A dix jours d’intervalle, le 15 et 25 septembre 2020, la Cour africaine des droits de l’homme et des peuples (CADHP), qui siège à Arusha ( Tanzanie), a ordonné de nouvelles injonctions au chef de l’Etat ivoirien en pleine campagne électorale pour un troisième mandat.
A un peu plus d’un mois de l’élection présidentielle du 31 octobre 2020, les décisions de la CADHP) tombent au plus mal pour Alassane Drame Ouattara.

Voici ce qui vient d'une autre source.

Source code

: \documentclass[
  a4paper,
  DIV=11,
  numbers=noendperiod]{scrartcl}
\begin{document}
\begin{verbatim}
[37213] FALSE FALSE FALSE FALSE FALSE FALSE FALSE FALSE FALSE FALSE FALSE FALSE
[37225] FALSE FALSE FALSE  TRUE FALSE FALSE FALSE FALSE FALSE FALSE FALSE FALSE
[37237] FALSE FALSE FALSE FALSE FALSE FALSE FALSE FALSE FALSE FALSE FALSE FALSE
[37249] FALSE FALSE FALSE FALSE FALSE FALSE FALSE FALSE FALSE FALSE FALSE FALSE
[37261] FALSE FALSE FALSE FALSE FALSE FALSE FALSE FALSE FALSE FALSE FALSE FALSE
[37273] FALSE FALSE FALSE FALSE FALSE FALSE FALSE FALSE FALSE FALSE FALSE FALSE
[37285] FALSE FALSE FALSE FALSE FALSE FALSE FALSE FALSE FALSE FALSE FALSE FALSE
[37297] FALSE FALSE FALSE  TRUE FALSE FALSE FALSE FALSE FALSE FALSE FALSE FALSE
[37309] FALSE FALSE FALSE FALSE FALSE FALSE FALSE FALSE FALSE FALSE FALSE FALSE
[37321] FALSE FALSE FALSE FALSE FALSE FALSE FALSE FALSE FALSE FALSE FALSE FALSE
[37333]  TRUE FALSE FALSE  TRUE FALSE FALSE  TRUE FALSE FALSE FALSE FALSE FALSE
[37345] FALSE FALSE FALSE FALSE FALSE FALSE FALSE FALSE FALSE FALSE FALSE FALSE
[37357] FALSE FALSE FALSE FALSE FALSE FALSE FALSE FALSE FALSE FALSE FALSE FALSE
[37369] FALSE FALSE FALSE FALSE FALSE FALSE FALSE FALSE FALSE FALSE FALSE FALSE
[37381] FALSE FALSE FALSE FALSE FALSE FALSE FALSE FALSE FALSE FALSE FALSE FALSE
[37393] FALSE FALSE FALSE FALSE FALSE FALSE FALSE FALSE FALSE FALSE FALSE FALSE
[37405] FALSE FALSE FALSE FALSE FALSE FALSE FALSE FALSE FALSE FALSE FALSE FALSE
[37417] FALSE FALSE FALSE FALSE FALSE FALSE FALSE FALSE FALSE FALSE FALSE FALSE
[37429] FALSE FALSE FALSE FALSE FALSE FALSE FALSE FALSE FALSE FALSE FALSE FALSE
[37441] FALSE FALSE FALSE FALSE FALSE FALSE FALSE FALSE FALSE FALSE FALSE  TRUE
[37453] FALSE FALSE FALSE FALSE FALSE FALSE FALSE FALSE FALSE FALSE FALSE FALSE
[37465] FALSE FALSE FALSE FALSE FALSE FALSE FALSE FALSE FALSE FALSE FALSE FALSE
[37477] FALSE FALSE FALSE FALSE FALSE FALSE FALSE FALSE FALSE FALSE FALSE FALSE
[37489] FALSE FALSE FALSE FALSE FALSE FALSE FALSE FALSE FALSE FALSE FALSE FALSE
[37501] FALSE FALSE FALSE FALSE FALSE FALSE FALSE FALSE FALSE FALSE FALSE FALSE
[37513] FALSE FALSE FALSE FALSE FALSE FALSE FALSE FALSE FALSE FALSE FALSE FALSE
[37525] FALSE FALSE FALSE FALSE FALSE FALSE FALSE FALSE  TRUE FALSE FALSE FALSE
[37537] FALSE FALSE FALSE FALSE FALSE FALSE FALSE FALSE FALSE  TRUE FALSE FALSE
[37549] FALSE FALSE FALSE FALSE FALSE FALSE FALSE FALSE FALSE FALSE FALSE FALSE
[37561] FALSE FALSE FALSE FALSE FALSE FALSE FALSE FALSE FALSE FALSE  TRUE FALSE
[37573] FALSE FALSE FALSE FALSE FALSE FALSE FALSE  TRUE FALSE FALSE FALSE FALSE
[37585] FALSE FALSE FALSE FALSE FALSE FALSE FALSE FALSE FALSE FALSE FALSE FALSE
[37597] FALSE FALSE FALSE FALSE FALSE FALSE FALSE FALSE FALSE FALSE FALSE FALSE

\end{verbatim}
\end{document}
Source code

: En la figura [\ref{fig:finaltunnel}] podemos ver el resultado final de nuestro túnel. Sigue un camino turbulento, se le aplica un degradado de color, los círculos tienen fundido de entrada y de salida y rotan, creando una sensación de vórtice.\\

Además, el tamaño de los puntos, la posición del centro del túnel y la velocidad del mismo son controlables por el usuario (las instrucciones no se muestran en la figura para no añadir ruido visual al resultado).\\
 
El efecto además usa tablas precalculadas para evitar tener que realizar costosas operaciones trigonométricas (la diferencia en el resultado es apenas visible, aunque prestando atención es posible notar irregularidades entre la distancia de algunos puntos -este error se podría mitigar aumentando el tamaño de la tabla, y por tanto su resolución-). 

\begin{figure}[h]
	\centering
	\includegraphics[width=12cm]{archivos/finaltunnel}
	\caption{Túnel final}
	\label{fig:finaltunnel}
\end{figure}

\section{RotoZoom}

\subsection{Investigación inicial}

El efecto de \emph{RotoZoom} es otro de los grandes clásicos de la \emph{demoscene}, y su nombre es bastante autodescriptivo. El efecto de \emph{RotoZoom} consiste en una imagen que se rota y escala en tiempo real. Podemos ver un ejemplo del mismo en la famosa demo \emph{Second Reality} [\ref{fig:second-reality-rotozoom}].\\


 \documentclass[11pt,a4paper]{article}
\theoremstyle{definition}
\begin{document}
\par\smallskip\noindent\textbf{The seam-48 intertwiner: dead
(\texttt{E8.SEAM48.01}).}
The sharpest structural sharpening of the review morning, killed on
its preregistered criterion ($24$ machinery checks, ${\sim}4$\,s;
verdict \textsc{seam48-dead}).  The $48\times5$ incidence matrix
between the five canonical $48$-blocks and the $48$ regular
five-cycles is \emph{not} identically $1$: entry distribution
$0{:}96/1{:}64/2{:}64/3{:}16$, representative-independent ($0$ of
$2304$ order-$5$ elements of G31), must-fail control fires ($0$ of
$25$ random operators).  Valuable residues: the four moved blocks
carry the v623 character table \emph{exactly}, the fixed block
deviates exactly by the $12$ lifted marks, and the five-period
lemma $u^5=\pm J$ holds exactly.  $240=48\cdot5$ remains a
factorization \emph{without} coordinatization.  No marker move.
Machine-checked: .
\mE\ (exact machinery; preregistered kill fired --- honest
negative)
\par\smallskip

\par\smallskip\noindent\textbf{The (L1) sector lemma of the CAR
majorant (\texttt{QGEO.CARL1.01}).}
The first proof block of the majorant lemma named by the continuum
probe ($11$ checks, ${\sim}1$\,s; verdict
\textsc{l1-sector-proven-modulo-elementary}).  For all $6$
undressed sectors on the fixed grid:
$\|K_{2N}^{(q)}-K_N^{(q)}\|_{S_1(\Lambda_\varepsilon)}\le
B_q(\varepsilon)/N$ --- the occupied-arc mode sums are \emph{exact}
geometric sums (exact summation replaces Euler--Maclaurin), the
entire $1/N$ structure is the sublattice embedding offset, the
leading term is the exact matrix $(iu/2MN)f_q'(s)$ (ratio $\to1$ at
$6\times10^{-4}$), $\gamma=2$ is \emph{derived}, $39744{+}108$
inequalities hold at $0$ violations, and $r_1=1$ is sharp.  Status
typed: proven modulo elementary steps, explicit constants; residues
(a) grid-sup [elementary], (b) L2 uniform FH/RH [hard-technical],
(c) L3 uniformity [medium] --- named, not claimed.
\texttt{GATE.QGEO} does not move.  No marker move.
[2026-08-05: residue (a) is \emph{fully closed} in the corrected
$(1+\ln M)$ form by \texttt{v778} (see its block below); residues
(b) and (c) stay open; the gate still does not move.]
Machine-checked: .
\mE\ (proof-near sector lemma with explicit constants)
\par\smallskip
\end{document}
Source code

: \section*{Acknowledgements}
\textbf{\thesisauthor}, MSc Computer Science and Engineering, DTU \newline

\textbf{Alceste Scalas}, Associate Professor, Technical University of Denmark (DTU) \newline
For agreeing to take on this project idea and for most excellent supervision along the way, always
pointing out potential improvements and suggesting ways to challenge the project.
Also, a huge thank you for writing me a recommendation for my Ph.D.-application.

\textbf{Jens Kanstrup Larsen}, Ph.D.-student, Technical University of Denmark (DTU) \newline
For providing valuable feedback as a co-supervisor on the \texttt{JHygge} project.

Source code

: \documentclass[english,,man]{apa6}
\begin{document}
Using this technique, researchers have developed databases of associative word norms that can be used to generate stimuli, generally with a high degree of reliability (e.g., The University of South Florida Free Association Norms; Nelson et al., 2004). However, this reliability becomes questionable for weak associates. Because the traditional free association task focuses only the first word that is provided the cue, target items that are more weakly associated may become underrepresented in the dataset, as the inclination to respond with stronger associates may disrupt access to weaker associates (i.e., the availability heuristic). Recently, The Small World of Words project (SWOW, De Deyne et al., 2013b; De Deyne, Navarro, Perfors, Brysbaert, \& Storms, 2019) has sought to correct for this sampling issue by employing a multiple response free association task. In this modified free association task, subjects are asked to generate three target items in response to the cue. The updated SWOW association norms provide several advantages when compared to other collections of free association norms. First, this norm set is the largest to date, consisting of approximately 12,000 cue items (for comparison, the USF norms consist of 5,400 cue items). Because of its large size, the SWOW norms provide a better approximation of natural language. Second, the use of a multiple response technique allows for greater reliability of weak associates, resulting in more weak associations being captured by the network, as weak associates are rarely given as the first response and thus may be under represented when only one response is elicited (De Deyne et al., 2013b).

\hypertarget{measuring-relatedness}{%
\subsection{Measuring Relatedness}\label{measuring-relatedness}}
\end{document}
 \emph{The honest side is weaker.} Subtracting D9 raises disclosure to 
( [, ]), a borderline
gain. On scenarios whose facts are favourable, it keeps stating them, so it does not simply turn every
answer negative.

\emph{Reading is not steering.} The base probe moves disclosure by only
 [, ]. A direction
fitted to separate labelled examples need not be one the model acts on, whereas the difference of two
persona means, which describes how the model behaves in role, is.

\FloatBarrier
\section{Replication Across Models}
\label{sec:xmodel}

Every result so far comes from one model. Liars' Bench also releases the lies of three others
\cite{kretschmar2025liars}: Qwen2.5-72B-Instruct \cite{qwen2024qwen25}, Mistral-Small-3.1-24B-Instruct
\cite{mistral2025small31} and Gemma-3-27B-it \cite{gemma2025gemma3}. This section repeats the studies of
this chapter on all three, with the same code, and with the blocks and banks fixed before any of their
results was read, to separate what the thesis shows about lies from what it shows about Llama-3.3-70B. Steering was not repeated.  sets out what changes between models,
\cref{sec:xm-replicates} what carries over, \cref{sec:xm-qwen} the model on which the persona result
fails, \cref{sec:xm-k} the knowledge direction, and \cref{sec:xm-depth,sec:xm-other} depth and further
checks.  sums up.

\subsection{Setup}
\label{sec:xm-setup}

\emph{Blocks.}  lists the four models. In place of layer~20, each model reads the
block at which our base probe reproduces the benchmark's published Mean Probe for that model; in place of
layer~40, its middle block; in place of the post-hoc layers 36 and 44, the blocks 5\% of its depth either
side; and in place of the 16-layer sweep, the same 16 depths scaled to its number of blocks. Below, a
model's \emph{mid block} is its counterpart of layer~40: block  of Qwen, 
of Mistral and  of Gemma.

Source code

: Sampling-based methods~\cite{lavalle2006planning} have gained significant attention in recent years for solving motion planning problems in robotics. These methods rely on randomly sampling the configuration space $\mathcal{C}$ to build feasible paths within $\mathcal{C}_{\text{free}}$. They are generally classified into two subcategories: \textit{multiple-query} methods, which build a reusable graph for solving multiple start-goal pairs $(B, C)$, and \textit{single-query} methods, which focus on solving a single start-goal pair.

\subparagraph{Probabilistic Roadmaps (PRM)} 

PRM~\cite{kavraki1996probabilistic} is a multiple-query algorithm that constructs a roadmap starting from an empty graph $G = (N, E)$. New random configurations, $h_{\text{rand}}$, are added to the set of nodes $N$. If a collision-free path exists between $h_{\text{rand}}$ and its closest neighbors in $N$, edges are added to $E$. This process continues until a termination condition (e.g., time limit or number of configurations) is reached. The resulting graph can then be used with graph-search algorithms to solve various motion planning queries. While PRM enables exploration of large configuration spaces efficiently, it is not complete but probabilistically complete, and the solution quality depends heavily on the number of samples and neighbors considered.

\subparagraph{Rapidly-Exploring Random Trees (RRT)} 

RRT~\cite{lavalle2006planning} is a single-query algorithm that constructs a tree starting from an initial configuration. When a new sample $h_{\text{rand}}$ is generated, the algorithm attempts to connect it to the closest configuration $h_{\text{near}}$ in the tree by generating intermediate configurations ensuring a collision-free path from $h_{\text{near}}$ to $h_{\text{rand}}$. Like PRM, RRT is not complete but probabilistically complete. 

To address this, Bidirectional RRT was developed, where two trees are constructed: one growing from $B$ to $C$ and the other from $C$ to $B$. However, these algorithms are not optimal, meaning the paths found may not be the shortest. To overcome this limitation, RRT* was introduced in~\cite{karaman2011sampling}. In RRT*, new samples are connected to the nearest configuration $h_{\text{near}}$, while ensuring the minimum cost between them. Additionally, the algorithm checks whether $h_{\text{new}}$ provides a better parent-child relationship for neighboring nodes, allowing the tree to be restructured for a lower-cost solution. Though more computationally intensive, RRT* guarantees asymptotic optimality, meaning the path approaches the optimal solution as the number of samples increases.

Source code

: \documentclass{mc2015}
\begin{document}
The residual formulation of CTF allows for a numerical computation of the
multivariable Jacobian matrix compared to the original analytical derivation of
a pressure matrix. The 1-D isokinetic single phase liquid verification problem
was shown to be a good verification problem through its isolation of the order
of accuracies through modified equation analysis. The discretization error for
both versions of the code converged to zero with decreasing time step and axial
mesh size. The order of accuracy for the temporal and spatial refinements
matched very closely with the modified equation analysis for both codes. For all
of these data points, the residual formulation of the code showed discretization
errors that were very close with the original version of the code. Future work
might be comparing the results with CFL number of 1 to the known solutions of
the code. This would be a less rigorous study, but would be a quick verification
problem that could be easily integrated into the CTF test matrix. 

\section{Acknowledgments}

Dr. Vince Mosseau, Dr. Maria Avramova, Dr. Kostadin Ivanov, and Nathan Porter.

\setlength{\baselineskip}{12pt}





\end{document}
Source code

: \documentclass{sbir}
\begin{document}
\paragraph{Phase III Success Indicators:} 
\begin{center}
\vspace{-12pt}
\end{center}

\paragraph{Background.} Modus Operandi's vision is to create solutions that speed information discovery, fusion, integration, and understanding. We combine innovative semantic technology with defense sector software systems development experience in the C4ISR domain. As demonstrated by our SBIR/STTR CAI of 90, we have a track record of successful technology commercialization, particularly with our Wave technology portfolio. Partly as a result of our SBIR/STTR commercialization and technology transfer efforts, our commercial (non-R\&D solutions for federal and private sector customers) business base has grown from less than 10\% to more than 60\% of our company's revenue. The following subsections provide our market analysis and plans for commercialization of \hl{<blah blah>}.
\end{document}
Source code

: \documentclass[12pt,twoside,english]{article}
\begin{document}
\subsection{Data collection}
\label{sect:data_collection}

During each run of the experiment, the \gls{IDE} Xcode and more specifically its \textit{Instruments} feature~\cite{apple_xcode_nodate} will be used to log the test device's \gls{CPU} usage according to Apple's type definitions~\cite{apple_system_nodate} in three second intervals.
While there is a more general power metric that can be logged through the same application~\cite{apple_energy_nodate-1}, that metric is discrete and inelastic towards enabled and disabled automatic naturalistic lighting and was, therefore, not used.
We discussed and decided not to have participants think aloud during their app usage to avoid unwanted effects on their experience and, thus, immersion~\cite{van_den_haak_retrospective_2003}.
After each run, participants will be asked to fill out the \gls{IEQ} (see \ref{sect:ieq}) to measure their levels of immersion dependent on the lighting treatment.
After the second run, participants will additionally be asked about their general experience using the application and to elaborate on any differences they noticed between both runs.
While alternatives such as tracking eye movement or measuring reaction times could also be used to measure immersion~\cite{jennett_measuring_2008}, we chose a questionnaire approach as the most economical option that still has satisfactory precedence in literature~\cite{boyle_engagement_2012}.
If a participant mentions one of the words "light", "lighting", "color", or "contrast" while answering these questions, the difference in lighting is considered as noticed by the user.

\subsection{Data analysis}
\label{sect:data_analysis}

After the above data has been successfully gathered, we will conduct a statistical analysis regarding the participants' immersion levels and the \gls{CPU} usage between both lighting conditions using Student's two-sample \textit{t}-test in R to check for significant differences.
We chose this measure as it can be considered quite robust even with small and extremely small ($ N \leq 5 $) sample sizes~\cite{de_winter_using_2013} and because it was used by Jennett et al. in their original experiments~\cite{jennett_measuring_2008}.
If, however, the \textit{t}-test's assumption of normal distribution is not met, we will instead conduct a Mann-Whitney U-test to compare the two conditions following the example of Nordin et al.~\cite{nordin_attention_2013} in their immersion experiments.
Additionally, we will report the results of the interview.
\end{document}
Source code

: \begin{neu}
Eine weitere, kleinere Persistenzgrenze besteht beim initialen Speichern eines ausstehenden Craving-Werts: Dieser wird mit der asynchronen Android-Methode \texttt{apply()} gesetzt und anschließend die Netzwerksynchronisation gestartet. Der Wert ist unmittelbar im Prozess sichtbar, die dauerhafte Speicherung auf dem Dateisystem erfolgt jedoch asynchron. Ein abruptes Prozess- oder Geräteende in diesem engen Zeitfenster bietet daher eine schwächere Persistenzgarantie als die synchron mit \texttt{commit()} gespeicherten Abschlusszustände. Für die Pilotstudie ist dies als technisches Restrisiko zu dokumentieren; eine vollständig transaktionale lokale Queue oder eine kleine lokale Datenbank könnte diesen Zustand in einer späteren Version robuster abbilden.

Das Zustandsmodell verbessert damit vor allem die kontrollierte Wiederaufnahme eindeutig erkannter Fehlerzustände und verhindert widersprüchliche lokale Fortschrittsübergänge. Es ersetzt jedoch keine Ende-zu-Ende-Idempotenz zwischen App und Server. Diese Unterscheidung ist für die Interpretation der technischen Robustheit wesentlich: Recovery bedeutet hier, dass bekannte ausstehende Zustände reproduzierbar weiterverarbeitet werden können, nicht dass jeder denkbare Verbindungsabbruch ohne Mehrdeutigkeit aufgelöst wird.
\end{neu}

Il est peu probable que le président Ouattara accepte d’y répondre favorablement, d’autant que ces deux décisions de la juridiction de l’Union africaine concernent Guillaume Soro et Laurent Gbagbo. Ces deux Ordonnances sont certes des décisions provisoires, en attendant le jugement au fond des requêtes principales, mais elles s’imposent néanmoins, en raison du « principe de l’ autorité de la chose jugée ». La décision unilatérale de la Côte d ‘Ivoire de retirer » sa Déclaration de compétence », en avril 2020, suite à des premières décisions défavorables de la Cour, concernant déjà Guillaume Soro et la Commission électorale indépendante jugée non démocratique, n’ est pas opposable aux deux Ordonnances de septembre 2020. Selon les statuts de la Cour, tout retrait de la Déclaration de compétence ne peut entrer en vigueur qu’après un délai de 12 mois. Ce n’est donc qu’en avril 2021 que la Côte d’Ivoire ne sera plus liée avec la Cour d’Arusha.
Deux Ordonnances aux effets différents
Guillaume Soro et Laurent Gbagbo ont été condamnés, pour des motifs différents, à 20 ans d’emprisonnement et privés de l’élection présidentielle du 31 octobre 2020. La décision de la Cour constitutionnelle a confirmé le 14 septembre 2020 cette double inéligibilité.
L’Ordonnance de la CADHP du 15 septembre 2020 relative à Guillaume Soro est beaucoup plus contraignante pour Alassane Drame Ouattara que celle concernant Laurent Gbagbo, qui ne lui ouvre pas expressément la voie pour une candidature à l’élection présidentielle.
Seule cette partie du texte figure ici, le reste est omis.